Шрифт:
Интервал:
Закладка:
— Я ощутил, что кто-то стоит рядом. Не услышал, не почувствовал — не так, как всегда. Ощутил… Когда я поднял голову, когда увидел… Покров с чаши был снят, а подле алтаря — стоял Он. Он протянул мне руку. И я услышал Его голос — услышал приказ. «Пей»… Это было не просто слово, это было слово Мастера. Мне так и не довелось испытать это на себе прежде, мне лишь случалось видеть, как это бывает — приказ мастера, которому птенец не может не подчиниться. В ту ночь я понял, что это такое… — прозрачные глаза закрылись, то ли видя снова то, что видели много лет назад, то ли просто не желая видеть сейчас ничего иного. — Рука, за которую я взялся, была реальна. Осязаема. Живая, теплая рука человека. Рука Человека… Мне не пришло тогда даже тени мысли о дьявольском прельщении. Я не подумал, что брежу… Кровь мастера меняет обращенного, она связывает их обоих — навсегда.
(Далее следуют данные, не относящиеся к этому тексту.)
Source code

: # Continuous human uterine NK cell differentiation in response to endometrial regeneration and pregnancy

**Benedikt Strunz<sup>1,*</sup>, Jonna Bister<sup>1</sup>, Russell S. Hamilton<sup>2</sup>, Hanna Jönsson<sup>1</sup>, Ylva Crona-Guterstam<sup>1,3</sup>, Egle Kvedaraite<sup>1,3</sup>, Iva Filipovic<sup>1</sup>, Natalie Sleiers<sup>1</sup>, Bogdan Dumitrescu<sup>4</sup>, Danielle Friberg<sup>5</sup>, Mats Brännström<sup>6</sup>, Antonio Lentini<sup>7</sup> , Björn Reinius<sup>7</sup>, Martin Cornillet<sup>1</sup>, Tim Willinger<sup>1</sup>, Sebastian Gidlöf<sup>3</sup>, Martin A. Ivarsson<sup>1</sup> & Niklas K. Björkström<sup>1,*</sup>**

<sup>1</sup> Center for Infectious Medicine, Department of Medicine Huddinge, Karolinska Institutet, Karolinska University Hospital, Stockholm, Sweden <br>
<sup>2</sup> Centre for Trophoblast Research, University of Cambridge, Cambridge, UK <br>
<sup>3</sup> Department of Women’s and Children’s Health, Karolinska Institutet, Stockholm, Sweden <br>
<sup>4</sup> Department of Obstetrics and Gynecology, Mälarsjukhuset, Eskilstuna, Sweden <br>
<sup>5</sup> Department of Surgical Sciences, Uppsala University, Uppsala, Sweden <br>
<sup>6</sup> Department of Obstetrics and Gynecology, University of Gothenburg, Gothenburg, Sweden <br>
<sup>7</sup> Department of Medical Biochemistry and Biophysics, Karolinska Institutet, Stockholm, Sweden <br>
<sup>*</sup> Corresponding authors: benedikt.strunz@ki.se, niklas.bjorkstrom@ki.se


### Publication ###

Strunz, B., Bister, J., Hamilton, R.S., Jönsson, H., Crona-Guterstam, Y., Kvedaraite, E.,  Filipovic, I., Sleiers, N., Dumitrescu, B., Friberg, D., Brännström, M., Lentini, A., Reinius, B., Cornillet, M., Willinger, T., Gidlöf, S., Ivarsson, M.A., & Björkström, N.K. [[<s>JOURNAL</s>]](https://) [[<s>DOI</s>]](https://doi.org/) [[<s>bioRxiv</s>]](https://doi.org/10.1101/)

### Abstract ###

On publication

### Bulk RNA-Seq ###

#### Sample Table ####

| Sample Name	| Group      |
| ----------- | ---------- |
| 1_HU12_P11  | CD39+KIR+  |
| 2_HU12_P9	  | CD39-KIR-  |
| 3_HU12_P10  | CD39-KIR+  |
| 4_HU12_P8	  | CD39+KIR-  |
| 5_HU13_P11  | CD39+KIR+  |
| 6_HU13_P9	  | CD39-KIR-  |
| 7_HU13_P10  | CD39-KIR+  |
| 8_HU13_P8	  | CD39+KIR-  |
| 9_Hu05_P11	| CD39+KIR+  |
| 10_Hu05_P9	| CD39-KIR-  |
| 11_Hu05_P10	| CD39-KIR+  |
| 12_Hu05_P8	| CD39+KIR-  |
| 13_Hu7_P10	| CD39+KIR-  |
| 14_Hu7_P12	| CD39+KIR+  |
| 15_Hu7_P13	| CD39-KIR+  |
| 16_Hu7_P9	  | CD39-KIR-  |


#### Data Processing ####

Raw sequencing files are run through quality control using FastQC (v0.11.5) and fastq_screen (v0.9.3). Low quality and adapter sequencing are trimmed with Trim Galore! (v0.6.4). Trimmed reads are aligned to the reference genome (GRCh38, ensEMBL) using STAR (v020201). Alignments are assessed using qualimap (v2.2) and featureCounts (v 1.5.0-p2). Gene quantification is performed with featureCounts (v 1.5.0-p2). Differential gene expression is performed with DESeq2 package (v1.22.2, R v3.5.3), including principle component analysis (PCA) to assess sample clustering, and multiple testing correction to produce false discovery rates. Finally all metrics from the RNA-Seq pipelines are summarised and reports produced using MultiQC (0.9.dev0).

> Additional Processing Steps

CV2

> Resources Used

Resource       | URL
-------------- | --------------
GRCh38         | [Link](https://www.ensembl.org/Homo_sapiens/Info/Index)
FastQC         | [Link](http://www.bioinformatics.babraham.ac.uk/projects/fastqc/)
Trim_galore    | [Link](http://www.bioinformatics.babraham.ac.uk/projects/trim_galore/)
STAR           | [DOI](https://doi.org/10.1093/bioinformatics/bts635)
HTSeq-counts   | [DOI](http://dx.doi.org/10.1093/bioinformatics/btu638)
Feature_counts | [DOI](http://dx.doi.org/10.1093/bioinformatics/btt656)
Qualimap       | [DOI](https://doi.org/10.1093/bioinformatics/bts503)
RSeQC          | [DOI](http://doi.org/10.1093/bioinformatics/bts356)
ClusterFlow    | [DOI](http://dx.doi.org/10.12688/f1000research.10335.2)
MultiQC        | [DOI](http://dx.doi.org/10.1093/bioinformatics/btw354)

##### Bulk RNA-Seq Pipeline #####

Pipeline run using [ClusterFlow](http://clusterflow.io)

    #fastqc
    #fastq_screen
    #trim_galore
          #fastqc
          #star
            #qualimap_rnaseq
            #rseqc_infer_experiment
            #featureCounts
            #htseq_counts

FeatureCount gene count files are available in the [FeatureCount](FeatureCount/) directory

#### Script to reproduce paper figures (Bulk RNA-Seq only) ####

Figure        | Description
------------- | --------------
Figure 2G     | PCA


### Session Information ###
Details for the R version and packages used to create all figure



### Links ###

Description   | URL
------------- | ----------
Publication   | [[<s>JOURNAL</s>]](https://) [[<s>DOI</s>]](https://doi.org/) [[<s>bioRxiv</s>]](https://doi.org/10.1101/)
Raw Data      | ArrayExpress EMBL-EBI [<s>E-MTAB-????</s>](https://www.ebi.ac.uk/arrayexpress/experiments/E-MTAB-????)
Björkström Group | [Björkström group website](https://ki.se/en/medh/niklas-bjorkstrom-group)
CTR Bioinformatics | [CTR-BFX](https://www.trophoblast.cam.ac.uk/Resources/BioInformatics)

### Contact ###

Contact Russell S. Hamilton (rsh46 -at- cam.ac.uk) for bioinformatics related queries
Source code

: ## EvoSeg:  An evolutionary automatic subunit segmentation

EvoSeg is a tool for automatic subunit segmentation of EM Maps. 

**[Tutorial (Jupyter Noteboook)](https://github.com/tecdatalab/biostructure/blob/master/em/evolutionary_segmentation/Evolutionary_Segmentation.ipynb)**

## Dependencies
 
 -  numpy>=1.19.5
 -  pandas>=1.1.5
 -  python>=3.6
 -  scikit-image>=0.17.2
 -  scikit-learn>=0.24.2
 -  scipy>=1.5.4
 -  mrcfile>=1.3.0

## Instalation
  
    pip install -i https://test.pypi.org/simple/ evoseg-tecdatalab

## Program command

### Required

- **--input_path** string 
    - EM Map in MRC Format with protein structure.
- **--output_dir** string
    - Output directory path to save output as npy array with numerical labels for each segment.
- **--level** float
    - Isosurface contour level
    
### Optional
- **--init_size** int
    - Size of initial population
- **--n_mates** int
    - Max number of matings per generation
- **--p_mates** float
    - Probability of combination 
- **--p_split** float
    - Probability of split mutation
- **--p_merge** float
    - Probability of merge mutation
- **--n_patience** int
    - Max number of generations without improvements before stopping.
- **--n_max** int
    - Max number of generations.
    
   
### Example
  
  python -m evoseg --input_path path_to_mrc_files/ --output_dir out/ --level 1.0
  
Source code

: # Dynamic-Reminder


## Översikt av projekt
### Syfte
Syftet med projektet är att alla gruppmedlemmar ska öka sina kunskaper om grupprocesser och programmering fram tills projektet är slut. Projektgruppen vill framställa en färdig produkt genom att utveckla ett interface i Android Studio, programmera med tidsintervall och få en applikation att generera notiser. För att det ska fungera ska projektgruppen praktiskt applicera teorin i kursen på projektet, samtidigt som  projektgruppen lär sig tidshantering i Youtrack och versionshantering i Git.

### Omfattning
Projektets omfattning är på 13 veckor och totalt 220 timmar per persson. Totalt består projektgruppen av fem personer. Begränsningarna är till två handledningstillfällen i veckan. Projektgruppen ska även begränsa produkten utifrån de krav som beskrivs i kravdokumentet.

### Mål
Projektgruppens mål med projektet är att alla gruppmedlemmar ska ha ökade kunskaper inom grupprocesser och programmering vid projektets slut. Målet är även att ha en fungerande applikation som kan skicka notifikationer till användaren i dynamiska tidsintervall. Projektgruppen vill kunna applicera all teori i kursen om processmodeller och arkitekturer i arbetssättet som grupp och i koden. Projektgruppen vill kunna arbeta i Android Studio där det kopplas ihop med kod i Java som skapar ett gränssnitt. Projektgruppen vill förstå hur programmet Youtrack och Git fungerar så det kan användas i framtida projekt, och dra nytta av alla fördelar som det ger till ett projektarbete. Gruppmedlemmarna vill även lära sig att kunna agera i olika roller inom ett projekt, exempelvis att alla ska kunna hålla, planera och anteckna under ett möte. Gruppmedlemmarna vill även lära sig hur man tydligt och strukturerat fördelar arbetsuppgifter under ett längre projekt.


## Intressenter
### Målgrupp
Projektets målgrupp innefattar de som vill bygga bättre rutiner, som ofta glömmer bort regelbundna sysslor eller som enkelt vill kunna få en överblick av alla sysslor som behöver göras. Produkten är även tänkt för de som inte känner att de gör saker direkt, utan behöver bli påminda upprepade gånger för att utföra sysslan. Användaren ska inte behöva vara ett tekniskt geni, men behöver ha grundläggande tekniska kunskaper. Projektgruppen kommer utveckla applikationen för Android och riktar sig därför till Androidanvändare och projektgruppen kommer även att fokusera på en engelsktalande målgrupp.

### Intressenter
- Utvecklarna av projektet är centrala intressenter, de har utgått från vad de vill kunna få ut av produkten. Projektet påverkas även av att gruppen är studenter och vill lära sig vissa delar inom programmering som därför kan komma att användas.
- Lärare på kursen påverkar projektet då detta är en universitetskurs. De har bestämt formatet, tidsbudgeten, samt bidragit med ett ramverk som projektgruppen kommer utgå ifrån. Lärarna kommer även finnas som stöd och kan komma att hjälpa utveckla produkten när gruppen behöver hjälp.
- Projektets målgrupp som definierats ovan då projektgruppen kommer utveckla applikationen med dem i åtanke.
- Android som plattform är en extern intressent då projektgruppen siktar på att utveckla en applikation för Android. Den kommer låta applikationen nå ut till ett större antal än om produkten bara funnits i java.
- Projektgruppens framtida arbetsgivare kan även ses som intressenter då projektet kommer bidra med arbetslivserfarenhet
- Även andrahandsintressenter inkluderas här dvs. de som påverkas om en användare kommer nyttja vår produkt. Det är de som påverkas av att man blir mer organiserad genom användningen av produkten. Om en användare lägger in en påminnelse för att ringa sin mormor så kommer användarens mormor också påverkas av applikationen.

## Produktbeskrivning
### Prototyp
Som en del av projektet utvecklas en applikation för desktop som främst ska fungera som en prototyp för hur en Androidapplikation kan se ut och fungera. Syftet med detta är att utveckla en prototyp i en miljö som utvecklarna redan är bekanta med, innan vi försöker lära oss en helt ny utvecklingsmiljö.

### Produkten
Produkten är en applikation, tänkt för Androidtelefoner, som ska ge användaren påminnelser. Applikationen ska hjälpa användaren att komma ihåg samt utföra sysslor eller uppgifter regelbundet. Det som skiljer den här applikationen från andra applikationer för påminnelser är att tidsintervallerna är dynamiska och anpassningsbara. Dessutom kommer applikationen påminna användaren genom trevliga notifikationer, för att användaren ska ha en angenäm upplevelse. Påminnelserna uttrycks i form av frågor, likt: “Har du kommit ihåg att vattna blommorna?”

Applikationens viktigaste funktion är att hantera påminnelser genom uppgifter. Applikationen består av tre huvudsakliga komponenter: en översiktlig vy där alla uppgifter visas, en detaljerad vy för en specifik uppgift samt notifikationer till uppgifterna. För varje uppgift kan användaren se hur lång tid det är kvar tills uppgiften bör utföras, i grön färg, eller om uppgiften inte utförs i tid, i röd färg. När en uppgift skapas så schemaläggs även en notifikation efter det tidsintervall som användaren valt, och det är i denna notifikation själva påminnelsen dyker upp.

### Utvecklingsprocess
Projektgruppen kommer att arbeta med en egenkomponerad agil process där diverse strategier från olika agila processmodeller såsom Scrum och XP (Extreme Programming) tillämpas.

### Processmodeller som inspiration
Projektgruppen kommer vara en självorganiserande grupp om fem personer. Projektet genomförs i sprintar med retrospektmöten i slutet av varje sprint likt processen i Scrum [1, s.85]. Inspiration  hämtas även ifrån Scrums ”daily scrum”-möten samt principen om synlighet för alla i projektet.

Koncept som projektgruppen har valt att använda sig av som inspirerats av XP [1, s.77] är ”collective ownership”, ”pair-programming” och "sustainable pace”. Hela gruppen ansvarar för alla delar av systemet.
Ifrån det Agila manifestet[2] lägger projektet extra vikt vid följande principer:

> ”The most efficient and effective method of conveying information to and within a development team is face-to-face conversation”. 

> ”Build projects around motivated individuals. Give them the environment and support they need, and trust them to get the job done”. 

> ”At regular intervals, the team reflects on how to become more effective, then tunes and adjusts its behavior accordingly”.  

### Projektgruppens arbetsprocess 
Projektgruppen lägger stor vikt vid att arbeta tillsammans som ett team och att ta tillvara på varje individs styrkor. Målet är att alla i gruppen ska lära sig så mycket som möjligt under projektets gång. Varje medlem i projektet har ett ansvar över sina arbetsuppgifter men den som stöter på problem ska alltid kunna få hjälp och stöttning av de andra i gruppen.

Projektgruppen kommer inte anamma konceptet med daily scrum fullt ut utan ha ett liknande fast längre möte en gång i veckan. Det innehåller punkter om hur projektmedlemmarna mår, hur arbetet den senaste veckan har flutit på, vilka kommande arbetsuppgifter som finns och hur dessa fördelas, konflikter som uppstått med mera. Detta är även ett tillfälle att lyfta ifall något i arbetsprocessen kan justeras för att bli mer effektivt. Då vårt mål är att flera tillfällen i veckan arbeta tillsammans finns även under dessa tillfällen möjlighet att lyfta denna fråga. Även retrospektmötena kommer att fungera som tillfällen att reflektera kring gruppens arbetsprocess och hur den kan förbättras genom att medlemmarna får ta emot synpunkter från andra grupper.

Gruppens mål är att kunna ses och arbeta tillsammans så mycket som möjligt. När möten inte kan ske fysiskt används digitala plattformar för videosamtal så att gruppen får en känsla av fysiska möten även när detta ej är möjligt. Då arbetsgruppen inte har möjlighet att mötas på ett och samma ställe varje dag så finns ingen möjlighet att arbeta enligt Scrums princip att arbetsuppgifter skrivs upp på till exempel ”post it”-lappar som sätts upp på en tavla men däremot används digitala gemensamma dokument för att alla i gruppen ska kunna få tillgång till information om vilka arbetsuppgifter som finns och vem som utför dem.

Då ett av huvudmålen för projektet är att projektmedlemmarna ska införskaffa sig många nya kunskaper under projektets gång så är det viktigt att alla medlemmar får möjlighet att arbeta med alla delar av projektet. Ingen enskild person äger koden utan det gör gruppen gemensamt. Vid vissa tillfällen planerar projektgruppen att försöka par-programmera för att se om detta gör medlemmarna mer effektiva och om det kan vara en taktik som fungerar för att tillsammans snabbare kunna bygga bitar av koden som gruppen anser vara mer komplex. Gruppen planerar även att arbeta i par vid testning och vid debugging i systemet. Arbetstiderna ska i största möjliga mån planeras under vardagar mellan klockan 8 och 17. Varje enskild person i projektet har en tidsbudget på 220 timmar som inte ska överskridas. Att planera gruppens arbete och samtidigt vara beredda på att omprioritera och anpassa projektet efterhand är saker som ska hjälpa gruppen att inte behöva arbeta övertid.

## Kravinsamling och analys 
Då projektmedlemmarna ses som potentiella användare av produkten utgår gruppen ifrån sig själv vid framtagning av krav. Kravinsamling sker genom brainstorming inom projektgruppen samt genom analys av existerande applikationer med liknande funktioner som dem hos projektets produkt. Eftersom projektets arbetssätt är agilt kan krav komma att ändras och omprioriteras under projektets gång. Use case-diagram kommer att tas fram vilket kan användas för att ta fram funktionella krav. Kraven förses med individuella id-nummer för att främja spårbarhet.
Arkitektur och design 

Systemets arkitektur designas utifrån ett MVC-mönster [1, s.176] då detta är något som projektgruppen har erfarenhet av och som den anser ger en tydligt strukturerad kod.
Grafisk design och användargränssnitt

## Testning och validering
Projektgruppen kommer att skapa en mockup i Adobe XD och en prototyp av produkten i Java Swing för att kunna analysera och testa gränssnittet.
Более сильный может тем же путем изменить это, связав вкусившего его крови птенца с собой, отняв от него власть прежнего мастера… Куда сильнее, подумалось мне тогда. Сила этой крови не сравнится ни с чем. «Пьющий Мою Кровь пребывает во Мне, и Я в нем»; вот что горело у меня в рассудке, словно вписанное раскаленным железом. Я не уповал на спасение; я знал, что меня ждет за гранью жизни, но… Я надеялся, что вытравлю из себя эту дрянь, как болезнь, как яд. Я надеялся, что моя мольба услышана. Что это — мой приговор, моя казнь, мое последнее Причастие, которое и убьет меня. Я надеялся, что хотя бы за миг до смерти стану человеком — хоть ненадолго. Хотя бы вспомню, каково это. Не так, как это уже вспомнилось, а — душой…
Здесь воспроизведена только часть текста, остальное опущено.